TASK TO CARRY OUT ▸
Wherever the word "supercomputer" occurs in the lines below, copy the whole line.

EXTRACTED RECORDS ▸
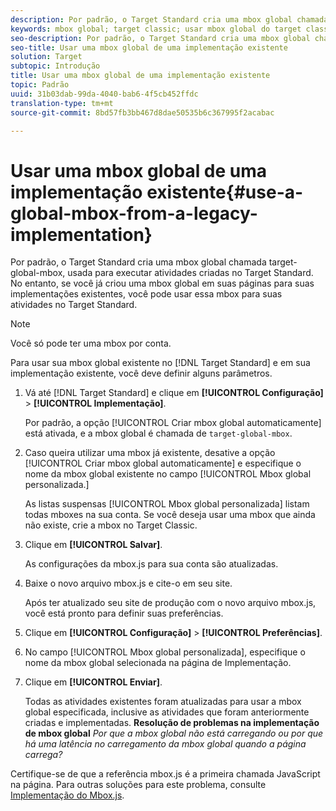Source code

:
 ```yaml
---
description: Por padrão, o Target Standard cria uma mbox global chamada target-global-mbox, usada para executar atividades criadas no Target Standard. No entanto, se você já criou uma mbox global em suas páginas para suas implementações existentes, você pode usar essa mbox para suas atividades no Target Standard.
keywords: mbox global; target classic; usar mbox global do target classic
seo-description: Por padrão, o Target Standard cria uma mbox global chamada target-global-mbox, usada para executar atividades criadas no Target Standard. No entanto, se você já criou uma mbox global em suas páginas para suas implementações existentes, você pode usar essa mbox para suas atividades no Target Standard.
seo-title: Usar uma mbox global de uma implementação existente
solution: Target
subtopic: Introdução
title: Usar uma mbox global de uma implementação existente
topic: Padrão
uuid: 31b03dab-99da-4040-bab6-4f5cb452ffdc
translation-type: tm+mt
source-git-commit: 8bd57fb3bb467d8dae50535b6c367995f2acabac

---
```



# Usar uma mbox global de uma implementação existente{#use-a-global-mbox-from-a-legacy-implementation}

Por padrão, o Target Standard cria uma mbox global chamada target-global-mbox, usada para executar atividades criadas no Target Standard. No entanto, se você já criou uma mbox global em suas páginas para suas implementações existentes, você pode usar essa mbox para suas atividades no Target Standard.

>[!NOTE]
>
>Você só pode ter uma mbox por conta.

Para usar sua mbox global existente no [!DNL Target Standard] e em sua implementação existente, você deve definir alguns parâmetros.

1. Vá até [!DNL Target Standard] e clique em **[!UICONTROL Configuração]** &gt; **[!UICONTROL Implementação]**.

   Por padrão, a opção [!UICONTROL Criar mbox global automaticamente] está ativada, e a mbox global é chamada de `target-global-mbox`.
1. Caso queira utilizar uma mbox já existente, desative a opção [!UICONTROL Criar mbox global automaticamente] e especifique o nome da mbox global existente no campo [!UICONTROL Mbox global personalizada.]

   As listas suspensas [!UICONTROL Mbox global personalizada] listam todas mboxes na sua conta. Se você deseja usar uma mbox que ainda não existe, crie a mbox no Target Classic.
1. Clique em **[!UICONTROL Salvar]**.

   As configurações da mbox.js para sua conta são atualizadas.
1. Baixe o novo arquivo mbox.js e cite-o em seu site.

   Após ter atualizado seu site de produção com o novo arquivo mbox.js, você está pronto para definir suas preferências.
1. Clique em **[!UICONTROL Configuração]** &gt; **[!UICONTROL Preferências]**.
1. No campo [!UICONTROL Mbox global personalizada], especifique o nome da mbox global selecionada na página de Implementação.
1. Clique em **[!UICONTROL Enviar]**.

   Todas as atividades existentes foram atualizadas para usar a mbox global especificada, inclusive as atividades que foram anteriormente criadas e implementadas.
   **Resolução de problemas na implementação de mbox global** *Por que a mbox global não está carregando ou por que há uma latência no carregamento da mbox global quando a página carrega?*

Certifique-se de que a referência mbox.js é a primeira chamada JavaScript na página. Para outras soluções para este problema, consulte [Implementação do Mbox.js](../../../../c-implementing-target/c-implementing-target-for-client-side-web/t-mbox-download/mbox-download.md#task_4EAE26BB84FD4E1D858F411AEDF4B420).
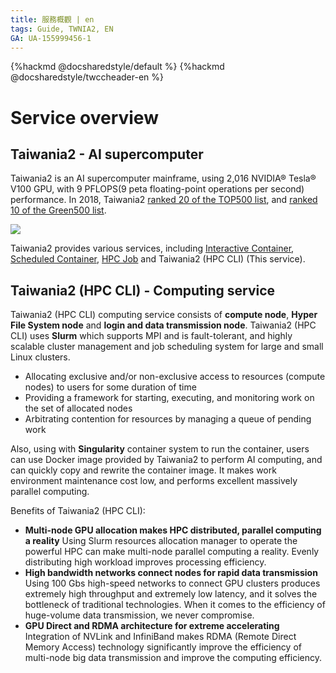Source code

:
 ```yaml
---
title: 服務概觀 | en
tags: Guide, TWNIA2, EN
GA: UA-155999456-1
---
```


{%hackmd @docsharedstyle/default %}
{%hackmd @docsharedstyle/twccheader-en %}

# Service overview

## Taiwania2 - AI supercomputer

Taiwania2 is an AI supercomputer mainframe, using 2,016  NVIDIA® Tesla® V100 GPU, with 9 PFLOPS(9 peta floating-point operations per second) performance. In 2018, Taiwania2 [ranked 20 of the TOP500 list](https://www.top500.org/system/179590/), and [ranked 10 of the Green500 list](https://www.top500.org/lists/green500/2018/11/).


![](https://twcc-wordpress-file.cos.twcc.ai/wp-content/uploads/2019/09/19130553/1-2.png)


Taiwania2 provides various services, including  [Interactive Container](https://man.twcc.ai/@twccdocs/doc-ccs-main-en), [Scheduled Container](https://man.twcc.ai/@twccdocs/HyMqnHupV?type=view),  [HPC Job](https://man.twcc.ai/@twccdocs/HyVzTSOpN?type=view) and Taiwania2 (HPC CLI) (This service).


## Taiwania2 (HPC CLI) - Computing service


Taiwania2 (HPC CLI) computing service consists of **compute node**, **Hyper File System node** and **login and data transmission node**. Taiwania2 (HPC CLI) uses **Slurm** which supports MPI and is fault-tolerant, and highly scalable cluster management and job scheduling system for large and small Linux clusters.
- Allocating exclusive and/or non-exclusive access to resources (compute nodes) to users for some duration of time
- Providing a framework for starting, executing, and monitoring work on the set of allocated nodes
- Arbitrating contention for resources by managing a queue of pending work

Also, using with **Singularity** container system to run the container, users can use Docker image provided by Taiwania2 to perform AI computing, and can quickly copy and rewrite the container image. It makes work environment maintenance cost low, and performs excellent massively parallel computing.

Benefits of Taiwania2 (HPC CLI):

- **Multi-node GPU allocation makes HPC distributed, parallel computing a reality**
    Using Slurm resources allocation manager to operate the powerful HPC can make multi-node parallel computing a reality. Evenly distributing high workload improves processing efficiency.
- **High bandwidth networks connect nodes for rapid data transmission**
    Using 100 Gbs high-speed networks to connect GPU clusters produces extremely high throughput and extremely low latency, and it solves the bottleneck of traditional technologies. When it comes to the efficiency of huge-volume data transmission, we never compromise.
- **GPU Direct and RDMA architecture for extreme accelerating**
    Integration of NVLink and InfiniBand makes RDMA (Remote Direct Memory Access) technology significantly improve the efficiency of multi-node big data transmission and improve the computing efficiency.
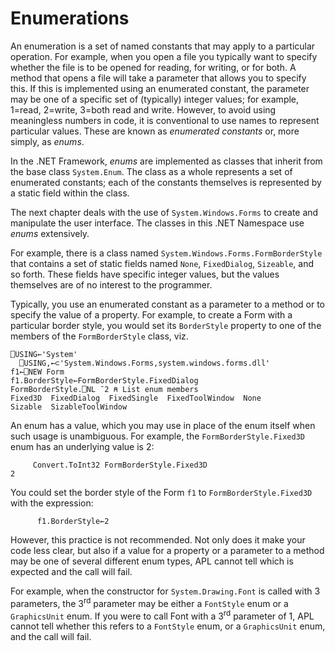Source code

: <h1 class="heading"><span class="name">Enumerations</span></h1>

An enumeration is a set of named constants that may apply to a particular operation. For example, when you open a file you typically want to specify whether the file is to be opened for reading, for writing, or for both. A method that opens a file will take a parameter that allows you to specify this. If this is implemented using an enumerated constant, the parameter may be one of a specific set of (typically) integer values; for example, 1=read, 2=write, 3=both read and write. However, to avoid using meaningless numbers in code, it is conventional to use names to represent particular values. These are known as *enumerated constants* or, more simply, as *enums*.

In the .NET Framework, *enums* are implemented as classes that inherit from the base class `System.Enum`. The class as a whole represents a set of enumerated constants; each of the constants themselves is represented by a static field within the class.

The next chapter deals with the use of `System.Windows.Forms` to create and manipulate the user interface. The classes in this .NET Namespace use *enums* extensively.

For example, there is a class named `System.Windows.Forms.FormBorderStyle` that contains a set of static fields named `None`, `FixedDialog`, `Sizeable`, and so forth. These fields have specific integer values, but the values themselves are of no interest to the programmer.

Typically, you use an enumerated constant as a parameter to a method or to specify the value of a property. For example, to create a Form with a particular border style, you would set its `BorderStyle` property to one of the members of the `FormBorderStyle` class, viz.
```apl
⎕USING←'System'
  ⎕USING,←⊂'System.Windows.Forms,system.windows.forms.dll'
f1←⎕NEW Form
f1.BorderStyle←FormBorderStyle.FixedDialog
FormBorderStyle.⎕NL ¯2 ⍝ List enum members
Fixed3D  FixedDialog  FixedSingle  FixedToolWindow  None 
Sizable  SizableToolWindow
```

An enum has a value, which you may use in place of the enum itself when such usage is unambiguous. For example, the `FormBorderStyle.Fixed3D` enum has an underlying value is 2:
```apl
     Convert.ToInt32 FormBorderStyle.Fixed3D
2
```

You could set the border style of the Form `f1` to `FormBorderStyle.Fixed3D` with the expression:
```apl
      f1.BorderStyle←2
```

However, this practice is not recommended. Not only does it make your code less clear, but also if a value for a property or a parameter to a method may be one of several different enum types, APL cannot tell which is expected and the call will fail.

For example, when the constructor for `System.Drawing.Font` is called with 3 parameters, the 3<sup>rd</sup> parameter may be either a `FontStyle` enum or a `GraphicsUnit` enum. If you were to call Font with a 3<sup>rd</sup> parameter of 1, APL cannot tell whether this refers to a `FontStyle` enum, or a `GraphicsUnit` enum, and the call will fail.

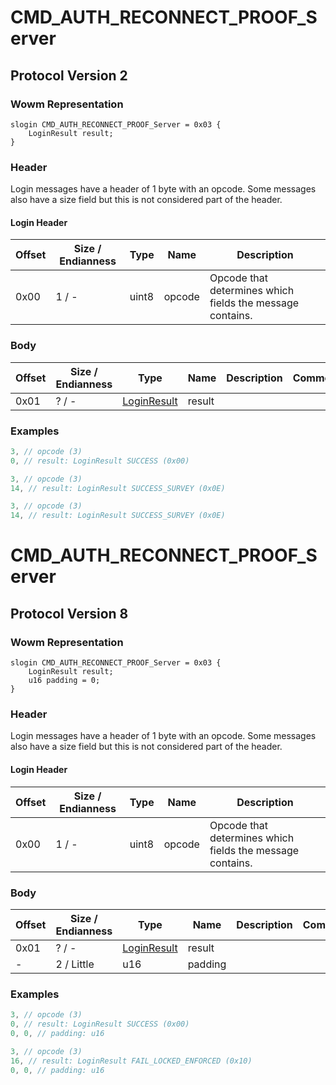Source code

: # CMD_AUTH_RECONNECT_PROOF_Server

## Protocol Version 2

### Wowm Representation
```rust,ignore
slogin CMD_AUTH_RECONNECT_PROOF_Server = 0x03 {
    LoginResult result;
}
```
### Header

Login messages have a header of 1 byte with an opcode. Some messages also have a size field but this is not considered part of the header.

#### Login Header

| Offset | Size / Endianness | Type   | Name   | Description |
| ------ | ----------------- | ------ | ------ | ----------- |
| 0x00   | 1 / -             | uint8  | opcode | Opcode that determines which fields the message contains.|

### Body

| Offset | Size / Endianness | Type | Name | Description | Comment |
| ------ | ----------------- | ---- | ---- | ----------- | ------- |
| 0x01 | ? / - | [LoginResult](loginresult.md) | result |  |  |

### Examples
```c
3, // opcode (3)
0, // result: LoginResult SUCCESS (0x00)
```
```c
3, // opcode (3)
14, // result: LoginResult SUCCESS_SURVEY (0x0E)
```
```c
3, // opcode (3)
14, // result: LoginResult SUCCESS_SURVEY (0x0E)
```
# CMD_AUTH_RECONNECT_PROOF_Server

## Protocol Version 8

### Wowm Representation
```rust,ignore
slogin CMD_AUTH_RECONNECT_PROOF_Server = 0x03 {
    LoginResult result;
    u16 padding = 0;
}
```
### Header

Login messages have a header of 1 byte with an opcode. Some messages also have a size field but this is not considered part of the header.

#### Login Header

| Offset | Size / Endianness | Type   | Name   | Description |
| ------ | ----------------- | ------ | ------ | ----------- |
| 0x00   | 1 / -             | uint8  | opcode | Opcode that determines which fields the message contains.|

### Body

| Offset | Size / Endianness | Type | Name | Description | Comment |
| ------ | ----------------- | ---- | ---- | ----------- | ------- |
| 0x01 | ? / - | [LoginResult](loginresult.md) | result |  |  |
| - | 2 / Little | u16 | padding |  |  |

### Examples
```c
3, // opcode (3)
0, // result: LoginResult SUCCESS (0x00)
0, 0, // padding: u16
```
```c
3, // opcode (3)
16, // result: LoginResult FAIL_LOCKED_ENFORCED (0x10)
0, 0, // padding: u16
```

ANSWER BOX ▸
## Taiwania2 - AI supercomputer
Taiwania2 is an AI supercomputer mainframe, using 2,016  NVIDIA® Tesla® V100 GPU, with 9 PFLOPS(9 peta floating-point operations per second) performance. In 2018, Taiwania2 [ranked 20 of the TOP500 list](https://www.top500.org/system/179590/), and [ranked 10 of the Green500 list](https://www.top500.org/lists/green500/2018/11/).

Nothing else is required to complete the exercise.